== SUPPLIED RECORDS ==
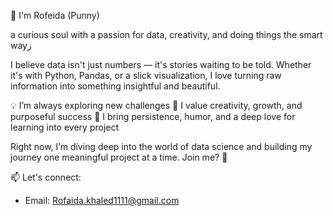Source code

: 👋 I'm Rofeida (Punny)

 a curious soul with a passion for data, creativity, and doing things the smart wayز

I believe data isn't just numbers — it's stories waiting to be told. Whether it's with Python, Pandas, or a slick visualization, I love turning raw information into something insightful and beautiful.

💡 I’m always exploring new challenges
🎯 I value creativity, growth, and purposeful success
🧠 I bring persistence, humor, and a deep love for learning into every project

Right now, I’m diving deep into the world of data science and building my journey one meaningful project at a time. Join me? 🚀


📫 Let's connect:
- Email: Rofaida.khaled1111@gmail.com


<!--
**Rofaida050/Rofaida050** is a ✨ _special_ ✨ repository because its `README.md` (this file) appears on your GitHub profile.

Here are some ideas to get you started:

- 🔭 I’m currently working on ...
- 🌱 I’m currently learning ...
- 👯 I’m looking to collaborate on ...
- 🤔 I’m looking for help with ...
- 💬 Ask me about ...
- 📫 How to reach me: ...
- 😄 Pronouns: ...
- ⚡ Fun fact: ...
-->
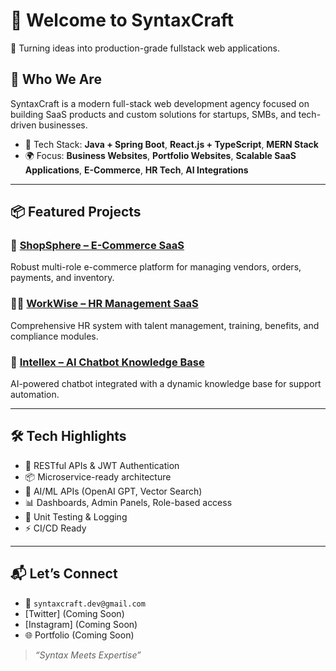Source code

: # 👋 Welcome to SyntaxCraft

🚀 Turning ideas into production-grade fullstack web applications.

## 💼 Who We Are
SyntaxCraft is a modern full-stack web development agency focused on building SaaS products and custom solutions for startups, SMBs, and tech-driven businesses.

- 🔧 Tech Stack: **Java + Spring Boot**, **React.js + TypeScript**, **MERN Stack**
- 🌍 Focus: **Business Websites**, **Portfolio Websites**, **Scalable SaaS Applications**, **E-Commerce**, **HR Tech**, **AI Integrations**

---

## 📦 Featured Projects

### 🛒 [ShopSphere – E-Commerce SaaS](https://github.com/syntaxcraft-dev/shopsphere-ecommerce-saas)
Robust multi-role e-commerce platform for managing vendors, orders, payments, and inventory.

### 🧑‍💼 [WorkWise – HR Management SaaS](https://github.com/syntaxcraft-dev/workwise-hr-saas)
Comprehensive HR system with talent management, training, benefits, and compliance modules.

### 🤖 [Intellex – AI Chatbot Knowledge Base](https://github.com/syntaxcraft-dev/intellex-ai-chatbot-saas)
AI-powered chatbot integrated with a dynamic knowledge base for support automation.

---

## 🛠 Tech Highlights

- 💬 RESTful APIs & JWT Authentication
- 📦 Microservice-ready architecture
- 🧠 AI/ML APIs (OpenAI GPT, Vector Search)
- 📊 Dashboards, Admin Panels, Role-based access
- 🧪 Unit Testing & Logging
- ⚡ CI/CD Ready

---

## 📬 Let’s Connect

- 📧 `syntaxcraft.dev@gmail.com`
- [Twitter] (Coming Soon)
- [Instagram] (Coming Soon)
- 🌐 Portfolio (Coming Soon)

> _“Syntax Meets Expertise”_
---
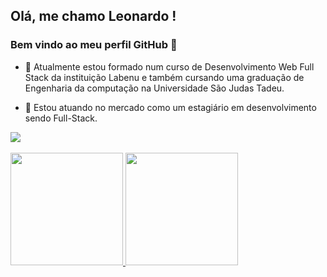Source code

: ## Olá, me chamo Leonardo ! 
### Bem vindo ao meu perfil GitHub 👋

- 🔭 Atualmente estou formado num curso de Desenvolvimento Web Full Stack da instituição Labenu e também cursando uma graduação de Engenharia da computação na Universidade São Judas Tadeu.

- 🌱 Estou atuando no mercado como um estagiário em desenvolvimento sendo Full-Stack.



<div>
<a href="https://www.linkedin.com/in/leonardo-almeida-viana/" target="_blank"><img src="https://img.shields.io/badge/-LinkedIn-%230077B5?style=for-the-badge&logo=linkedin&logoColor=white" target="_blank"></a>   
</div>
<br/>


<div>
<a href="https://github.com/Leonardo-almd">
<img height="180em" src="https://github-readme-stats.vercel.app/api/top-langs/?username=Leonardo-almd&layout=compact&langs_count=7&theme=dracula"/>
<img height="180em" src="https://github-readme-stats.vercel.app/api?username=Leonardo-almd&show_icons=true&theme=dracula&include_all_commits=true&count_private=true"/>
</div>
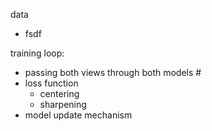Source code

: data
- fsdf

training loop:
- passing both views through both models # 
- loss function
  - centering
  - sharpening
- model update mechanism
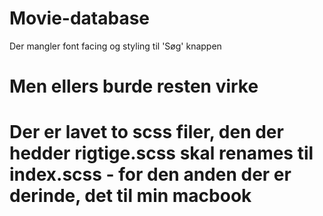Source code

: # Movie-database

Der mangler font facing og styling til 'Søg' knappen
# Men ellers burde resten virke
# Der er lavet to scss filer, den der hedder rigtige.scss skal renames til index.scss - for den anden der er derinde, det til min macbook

== PROBLEM ==
Look back at the entries above and repeat, unchanged, every line from the line holding "a curious soul" through the line holding "- 🌱 I’m currently learning ...".

== COMPLETED TASK ==
 a curious soul with a passion for data, creativity, and doing things the smart wayز

I believe data isn't just numbers — it's stories waiting to be told. Whether it's with Python, Pandas, or a slick visualization, I love turning raw information into something insightful and beautiful.

💡 I’m always exploring new challenges
🎯 I value creativity, growth, and purposeful success
🧠 I bring persistence, humor, and a deep love for learning into every project

Right now, I’m diving deep into the world of data science and building my journey one meaningful project at a time. Join me? 🚀


📫 Let's connect:
- Email: Rofaida.khaled1111@gmail.com


<!--
**Rofaida050/Rofaida050** is a ✨ _special_ ✨ repository because its `README.md` (this file) appears on your GitHub profile.

Here are some ideas to get you started:

- 🔭 I’m currently working on ...
- 🌱 I’m currently learning ...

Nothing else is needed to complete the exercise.